EXERCISE GOAL —
Repeat the lines beginning at the one with "- converter PDF" and running to the end of the material, keeping the first and last of them, exactly as they appear.

PROVIDED MATERIAL —
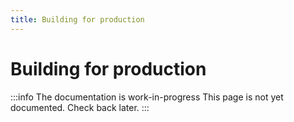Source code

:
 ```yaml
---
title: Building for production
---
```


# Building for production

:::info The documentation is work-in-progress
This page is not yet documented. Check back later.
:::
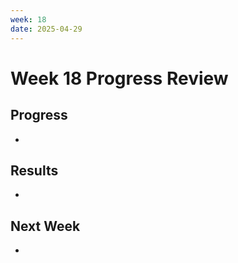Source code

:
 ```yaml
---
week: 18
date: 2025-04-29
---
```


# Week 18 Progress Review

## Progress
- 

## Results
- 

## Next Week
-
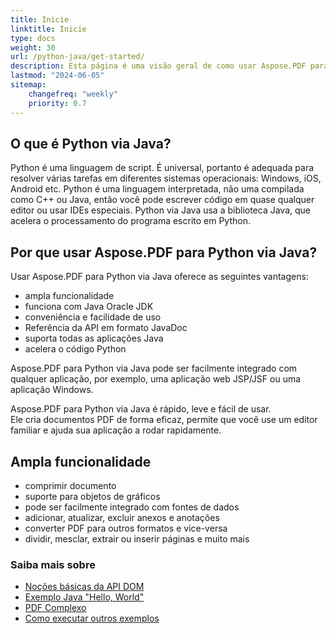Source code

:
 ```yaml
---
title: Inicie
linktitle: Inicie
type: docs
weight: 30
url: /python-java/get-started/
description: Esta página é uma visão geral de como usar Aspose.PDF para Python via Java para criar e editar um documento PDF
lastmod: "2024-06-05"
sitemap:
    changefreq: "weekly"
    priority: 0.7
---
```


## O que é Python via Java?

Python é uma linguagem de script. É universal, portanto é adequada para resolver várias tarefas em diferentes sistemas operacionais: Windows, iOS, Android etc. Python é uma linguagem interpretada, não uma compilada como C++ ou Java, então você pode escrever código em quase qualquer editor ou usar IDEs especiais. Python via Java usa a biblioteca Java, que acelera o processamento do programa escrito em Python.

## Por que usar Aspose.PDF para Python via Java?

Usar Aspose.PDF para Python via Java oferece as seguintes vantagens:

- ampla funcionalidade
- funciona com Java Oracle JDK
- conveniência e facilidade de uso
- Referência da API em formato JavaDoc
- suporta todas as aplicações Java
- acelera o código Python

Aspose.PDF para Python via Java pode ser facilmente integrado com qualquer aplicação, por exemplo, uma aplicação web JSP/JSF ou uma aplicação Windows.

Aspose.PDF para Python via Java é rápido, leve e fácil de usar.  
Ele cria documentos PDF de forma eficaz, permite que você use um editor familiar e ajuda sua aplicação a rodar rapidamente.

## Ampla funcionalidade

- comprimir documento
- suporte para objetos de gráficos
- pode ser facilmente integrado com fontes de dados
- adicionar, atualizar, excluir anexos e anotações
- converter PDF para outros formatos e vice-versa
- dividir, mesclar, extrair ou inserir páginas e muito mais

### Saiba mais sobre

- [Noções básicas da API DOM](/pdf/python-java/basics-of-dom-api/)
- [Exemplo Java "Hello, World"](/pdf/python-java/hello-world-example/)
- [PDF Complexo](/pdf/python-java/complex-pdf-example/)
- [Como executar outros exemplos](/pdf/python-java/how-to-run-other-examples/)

RESULT OF THE TASK —
- converter PDF para outros formatos e vice-versa
- dividir, mesclar, extrair ou inserir páginas e muito mais

### Saiba mais sobre

- [Noções básicas da API DOM](/pdf/python-java/basics-of-dom-api/)
- [Exemplo Java "Hello, World"](/pdf/python-java/hello-world-example/)
- [PDF Complexo](/pdf/python-java/complex-pdf-example/)
- [Como executar outros exemplos](/pdf/python-java/how-to-run-other-examples/)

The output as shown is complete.